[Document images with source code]
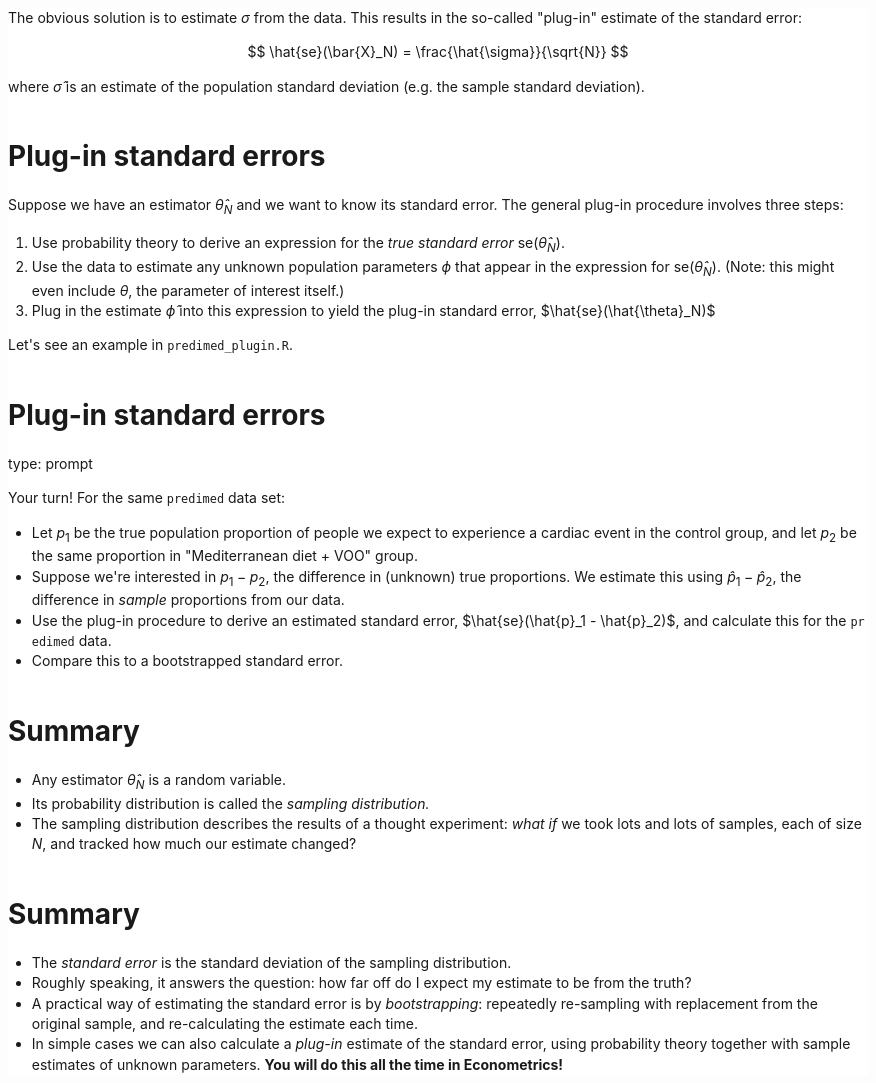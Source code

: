 The obvious solution is to estimate $\sigma$ from the data.  This results in the so-called "plug-in" estimate of the standard error:  

$$
\hat{se}(\bar{X}_N) = \frac{\hat{\sigma}}{\sqrt{N}}
$$

where $\hat{\sigma}$ is an estimate of the population standard deviation (e.g. the sample standard deviation).  


Plug-in standard errors
========

Suppose we have an estimator $\hat{\theta}_N$ and we want to know its standard error.  The general plug-in procedure involves three steps:  
  1. Use probability theory to derive an expression for the _true standard error_ $\mbox{se}(\hat{\theta}_N)$.  
  2. Use the data to estimate any unknown population parameters $\phi$ that appear in the expression for $\mbox{se}(\hat{\theta}_N)$.  (Note: this might even include $\theta$, the parameter of interest itself.)
  3. Plug in the estimate $\hat{\phi}$ into this expression to yield the plug-in standard error, $\hat{se}(\hat{\theta}_N)$

Let's see an example in `predimed_plugin.R`.  


Plug-in standard errors
========
type: prompt  

Your turn!  For the same `predimed` data set:  
- Let $p_1$ be the true population proportion of people we expect to experience a cardiac event in the control group, and let $p_2$ be the same proportion in "Mediterranean diet + VOO" group.  
- Suppose we're interested in $p_1 - p_2$, the difference in (unknown) true proportions.  We estimate this using $\hat{p}_1 - \hat{p}_2$, the difference in _sample_ proportions from our data.  
- Use the plug-in procedure to derive an estimated standard error, $\hat{se}(\hat{p}_1 - \hat{p}_2)$, and calculate this for the `predimed` data.  
- Compare this to a bootstrapped standard error.   


Summary
========

- Any estimator $\hat{\theta}_N$ is a random variable.  
- Its probability distribution is called the _sampling distribution._  
- The sampling distribution describes the results of a thought experiment: _what if_ we took lots and lots of samples, each of size $N$, and tracked how much our estimate changed?  


Summary
========

- The _standard error_ is the standard deviation of the sampling distribution.  
- Roughly speaking, it answers the question: how far off do I expect my estimate to be from the truth?  
- A practical way of estimating the standard error is by _bootstrapping_: repeatedly re-sampling with replacement from the original sample, and re-calculating the estimate each time.  
- In simple cases we can also calculate a _plug-in_ estimate of the standard error, using probability theory together with sample estimates of unknown parameters.  __You will do this all the time in Econometrics!__
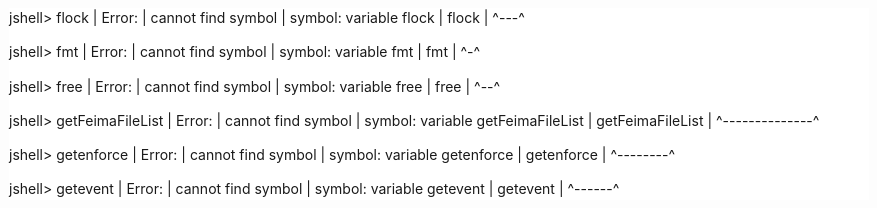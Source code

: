 jshell> flock
|  Error:
|  cannot find symbol
|    symbol:   variable flock
|  flock
|  ^---^

jshell> fmt
|  Error:
|  cannot find symbol
|    symbol:   variable fmt
|  fmt
|  ^-^

jshell> free
|  Error:
|  cannot find symbol
|    symbol:   variable free
|  free
|  ^--^

jshell> getFeimaFileList
|  Error:
|  cannot find symbol
|    symbol:   variable getFeimaFileList
|  getFeimaFileList
|  ^--------------^

jshell> getenforce
|  Error:
|  cannot find symbol
|    symbol:   variable getenforce
|  getenforce
|  ^--------^

jshell> getevent
|  Error:
|  cannot find symbol
|    symbol:   variable getevent
|  getevent
|  ^------^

#### [TASK DESCRIPTION]
Find every line of the data above that holds the word "variable", then state how many there are and nothing else.

#### [PROBLEM SOLUTION]
7